* [Required action]
Word for word, restate the lines of the material below from its first line through the one containing "To install tmux plugins, open". Omit the rest.

* [Data supplied]
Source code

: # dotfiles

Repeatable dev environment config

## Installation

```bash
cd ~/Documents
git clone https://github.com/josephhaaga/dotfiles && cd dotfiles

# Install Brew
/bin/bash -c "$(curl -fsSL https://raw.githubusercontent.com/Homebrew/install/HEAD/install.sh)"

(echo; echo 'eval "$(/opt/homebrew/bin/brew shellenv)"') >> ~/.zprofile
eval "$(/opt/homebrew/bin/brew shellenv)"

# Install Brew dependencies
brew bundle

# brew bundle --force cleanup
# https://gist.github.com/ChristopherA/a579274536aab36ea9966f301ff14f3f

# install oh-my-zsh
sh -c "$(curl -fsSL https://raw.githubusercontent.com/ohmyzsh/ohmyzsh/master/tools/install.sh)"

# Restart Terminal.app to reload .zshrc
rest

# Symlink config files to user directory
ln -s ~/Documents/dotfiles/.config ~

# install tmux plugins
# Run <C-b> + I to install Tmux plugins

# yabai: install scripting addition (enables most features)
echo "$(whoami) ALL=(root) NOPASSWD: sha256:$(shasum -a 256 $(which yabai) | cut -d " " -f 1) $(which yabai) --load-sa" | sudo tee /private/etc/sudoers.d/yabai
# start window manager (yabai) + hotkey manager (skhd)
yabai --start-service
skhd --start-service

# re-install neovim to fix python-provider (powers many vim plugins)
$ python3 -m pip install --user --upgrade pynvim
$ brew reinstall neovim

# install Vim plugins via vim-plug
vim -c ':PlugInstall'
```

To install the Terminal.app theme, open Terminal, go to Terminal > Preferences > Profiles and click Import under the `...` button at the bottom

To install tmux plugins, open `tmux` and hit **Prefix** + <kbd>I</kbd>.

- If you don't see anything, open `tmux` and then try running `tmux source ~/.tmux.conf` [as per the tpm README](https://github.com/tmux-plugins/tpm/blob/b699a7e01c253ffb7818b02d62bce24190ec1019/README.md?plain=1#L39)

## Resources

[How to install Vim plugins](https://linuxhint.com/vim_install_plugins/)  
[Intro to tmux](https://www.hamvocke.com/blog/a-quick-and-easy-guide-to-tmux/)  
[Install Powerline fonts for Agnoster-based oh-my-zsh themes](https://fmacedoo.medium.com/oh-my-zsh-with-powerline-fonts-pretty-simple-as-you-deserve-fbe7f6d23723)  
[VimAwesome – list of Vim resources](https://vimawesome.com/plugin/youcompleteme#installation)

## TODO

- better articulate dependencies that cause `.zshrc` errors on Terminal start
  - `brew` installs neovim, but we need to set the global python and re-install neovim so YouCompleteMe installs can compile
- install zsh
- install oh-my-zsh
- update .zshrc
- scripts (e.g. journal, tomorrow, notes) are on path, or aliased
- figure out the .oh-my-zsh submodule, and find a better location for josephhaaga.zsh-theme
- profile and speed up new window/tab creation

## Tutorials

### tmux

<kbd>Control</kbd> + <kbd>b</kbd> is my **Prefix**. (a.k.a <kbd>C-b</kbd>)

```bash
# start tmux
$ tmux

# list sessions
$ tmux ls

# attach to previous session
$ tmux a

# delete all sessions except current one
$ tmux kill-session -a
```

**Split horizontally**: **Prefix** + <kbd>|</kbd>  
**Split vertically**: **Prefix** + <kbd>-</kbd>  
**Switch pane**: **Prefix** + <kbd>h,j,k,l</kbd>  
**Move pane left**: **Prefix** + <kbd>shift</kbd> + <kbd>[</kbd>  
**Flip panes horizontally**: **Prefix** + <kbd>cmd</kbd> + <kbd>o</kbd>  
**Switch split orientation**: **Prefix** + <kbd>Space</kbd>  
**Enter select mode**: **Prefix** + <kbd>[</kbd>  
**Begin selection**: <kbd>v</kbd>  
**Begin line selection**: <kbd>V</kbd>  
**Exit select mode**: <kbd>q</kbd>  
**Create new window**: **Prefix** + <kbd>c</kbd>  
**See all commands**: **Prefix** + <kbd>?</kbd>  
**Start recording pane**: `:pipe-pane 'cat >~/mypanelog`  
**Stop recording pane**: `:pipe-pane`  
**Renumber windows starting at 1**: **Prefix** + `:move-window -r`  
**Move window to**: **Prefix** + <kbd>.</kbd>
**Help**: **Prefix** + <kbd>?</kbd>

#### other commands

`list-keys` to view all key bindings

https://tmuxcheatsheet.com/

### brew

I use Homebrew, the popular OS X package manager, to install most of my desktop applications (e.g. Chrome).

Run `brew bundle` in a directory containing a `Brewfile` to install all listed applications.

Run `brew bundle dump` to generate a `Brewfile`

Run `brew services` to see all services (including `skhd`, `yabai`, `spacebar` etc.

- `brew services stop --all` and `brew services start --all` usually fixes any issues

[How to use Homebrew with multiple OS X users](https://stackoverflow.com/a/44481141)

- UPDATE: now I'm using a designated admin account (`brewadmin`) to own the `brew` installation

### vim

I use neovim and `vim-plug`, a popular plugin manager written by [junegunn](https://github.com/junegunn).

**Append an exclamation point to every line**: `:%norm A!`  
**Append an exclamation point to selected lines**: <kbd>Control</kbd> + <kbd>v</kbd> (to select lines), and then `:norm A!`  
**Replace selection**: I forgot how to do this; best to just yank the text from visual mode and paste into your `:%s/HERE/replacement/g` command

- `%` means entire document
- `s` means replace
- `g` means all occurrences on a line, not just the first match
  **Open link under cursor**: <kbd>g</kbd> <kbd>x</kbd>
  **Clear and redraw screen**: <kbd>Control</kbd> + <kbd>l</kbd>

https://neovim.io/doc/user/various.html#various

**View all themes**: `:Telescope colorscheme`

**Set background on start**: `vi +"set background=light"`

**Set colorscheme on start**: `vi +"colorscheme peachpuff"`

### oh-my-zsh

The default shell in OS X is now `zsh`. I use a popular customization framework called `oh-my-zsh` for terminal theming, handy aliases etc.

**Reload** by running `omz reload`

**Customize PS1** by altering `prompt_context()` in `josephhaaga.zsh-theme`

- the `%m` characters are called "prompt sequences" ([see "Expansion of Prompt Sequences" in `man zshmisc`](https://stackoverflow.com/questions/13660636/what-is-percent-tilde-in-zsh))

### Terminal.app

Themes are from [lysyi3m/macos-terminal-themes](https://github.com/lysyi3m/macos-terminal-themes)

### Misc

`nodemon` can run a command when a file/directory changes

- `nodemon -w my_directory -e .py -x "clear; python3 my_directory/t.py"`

* [Exercise solution]
Source code

: # dotfiles

Repeatable dev environment config

## Installation

```bash
cd ~/Documents
git clone https://github.com/josephhaaga/dotfiles && cd dotfiles

# Install Brew
/bin/bash -c "$(curl -fsSL https://raw.githubusercontent.com/Homebrew/install/HEAD/install.sh)"

(echo; echo 'eval "$(/opt/homebrew/bin/brew shellenv)"') >> ~/.zprofile
eval "$(/opt/homebrew/bin/brew shellenv)"

# Install Brew dependencies
brew bundle

# brew bundle --force cleanup
# https://gist.github.com/ChristopherA/a579274536aab36ea9966f301ff14f3f

# install oh-my-zsh
sh -c "$(curl -fsSL https://raw.githubusercontent.com/ohmyzsh/ohmyzsh/master/tools/install.sh)"

# Restart Terminal.app to reload .zshrc
rest

# Symlink config files to user directory
ln -s ~/Documents/dotfiles/.config ~

# install tmux plugins
# Run <C-b> + I to install Tmux plugins

# yabai: install scripting addition (enables most features)
echo "$(whoami) ALL=(root) NOPASSWD: sha256:$(shasum -a 256 $(which yabai) | cut -d " " -f 1) $(which yabai) --load-sa" | sudo tee /private/etc/sudoers.d/yabai
# start window manager (yabai) + hotkey manager (skhd)
yabai --start-service
skhd --start-service

# re-install neovim to fix python-provider (powers many vim plugins)
$ python3 -m pip install --user --upgrade pynvim
$ brew reinstall neovim

# install Vim plugins via vim-plug
vim -c ':PlugInstall'
```

To install the Terminal.app theme, open Terminal, go to Terminal > Preferences > Profiles and click Import under the `...` button at the bottom

To install tmux plugins, open `tmux` and hit **Prefix** + <kbd>I</kbd>.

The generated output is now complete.